The NIH funds the technologies, but the actual data production is privately funded by private donors and income from my patents. Some of the private donors are getting interested in scaling it up. Hopefully, we will know by summer.
Why did you choose to restrict your analysis to exons and splice sites?
[It is] not permanently restricted; that’s just a pragmatic start because they constitute 1 percent of the genome, and they probably have about 90 percent of the causative alleles. And we feel the causative alleles are more important than linkage, they are easier to interpret. If you can get all the exons and splice junctions, you can bring the cost [of the project] down by another factor of 100. Which means that basically, the cost of doing these studies is about $1,000 per subject.
That scales up very nicely, in contrast to Jim Watson’s genome, where [454 has] estimated it was $1 million to do his genome [on a 454 sequencer]. That does not scale well. 100,000 genomes at $1 million each is $100 billion. 100,000 at $1,000 each is only $100 million. The individuals participating in the study could pay for it themselves, when it’s only about $1,000. It’s a huge difference. This is all about making a scalable project.
When are you planning to finish the first 10 individuals?
We hope to have some kind of report this summer, on the progress of the technology and preliminary results. The cell [lines] I believe will also be available in that timeframe. [The] Coriell [Institute for Medical Research] has established immortal cell lines for PGP subjects.
What aspects of the technology are you still developing, especially to reduce the cost of the project?

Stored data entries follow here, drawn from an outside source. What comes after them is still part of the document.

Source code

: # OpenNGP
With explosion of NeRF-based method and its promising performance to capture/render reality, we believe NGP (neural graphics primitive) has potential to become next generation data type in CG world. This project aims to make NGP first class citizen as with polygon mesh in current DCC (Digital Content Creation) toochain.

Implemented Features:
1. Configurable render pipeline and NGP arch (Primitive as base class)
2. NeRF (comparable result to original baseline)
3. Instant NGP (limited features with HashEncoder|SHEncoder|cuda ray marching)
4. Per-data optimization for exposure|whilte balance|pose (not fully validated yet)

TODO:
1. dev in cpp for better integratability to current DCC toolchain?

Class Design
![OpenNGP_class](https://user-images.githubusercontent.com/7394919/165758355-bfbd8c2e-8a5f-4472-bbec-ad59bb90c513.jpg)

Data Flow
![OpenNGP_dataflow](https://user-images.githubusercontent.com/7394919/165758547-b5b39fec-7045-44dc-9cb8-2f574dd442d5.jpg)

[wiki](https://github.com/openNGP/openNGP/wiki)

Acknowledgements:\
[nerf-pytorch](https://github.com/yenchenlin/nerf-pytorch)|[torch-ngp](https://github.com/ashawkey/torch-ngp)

[For example,] we are trying to drop the volumes that we use and [as a result] the price of the enzymes and the chemicals [used]. And then the instrument is getting much faster as well.
Tell me briefly about your most important contributions to DNA sequencing.
I got interested because I was doing computer sequence analysis in the early 70s, and I realized that we needed a lot more sequences. At that time, it was possible to type in every sequence. So then I went to Wally Gilbert [at Harvard, whose group was] just starting to sequence, [and] they could read 30 bases or something. I helped […] sequence the first plasmid genome, which is pBR 322, and immediately started thinking about ways that we could scale that up, and about multiplexing. That eventually led to [a paper on] genomic sequencing [published] in 1984 [in PNAS] and [an article on] multiplex sequencing published [in Science] in 1988, and led to the first bacterial genome sequence sold commercially [by Genome Therapeutics], which was Helicobacter pylori in 1994, the year before the Haemophilus [influenzae] sequence [was published].
Many of the concepts that were in the 1984 and ‘88 papers are still present in the new polony [technology] … [and] are reflected in the current generation, the so-called next-generation sequencing.
How long will it take before we reach the $1,000 genome – and what technologies do you think will take us there? The current ones, or another generation?
I think the current ones will take us there. I don’t know exactly when. And I think the 100-percent genome is kind of a research fantasy rather than [something] practical. But I think that we will have the $1,000, 1-percent genome this year. I still think that people will want subsets of the genome. If you have a choice between doing 1,000 genomes at $3,000 each, and doing 100,000 genomes at $500 each, you are going to take the less expensive one.
Some people say you can already genotype the entire genome for $1,000. How much more information can we gain from generating sequence data?
Usually, people talking about genotyping, they are talking about chips, and doing 500,000 SNPs, but that’s 0.01-percent of the genome, and most of it not in coding regions, [which makes them] hard to interpret and dependent on linkage. For many reasons that linkage fails. I think most of us are now focused on causative alleles rather than linked alleles. And even if you get the linked allele, and even if the linkage turns out to be correct, you still have to hunt it down to the causative allele before you can go forward much. Our philosophy is to go straight to the causative ones and skip the linkage.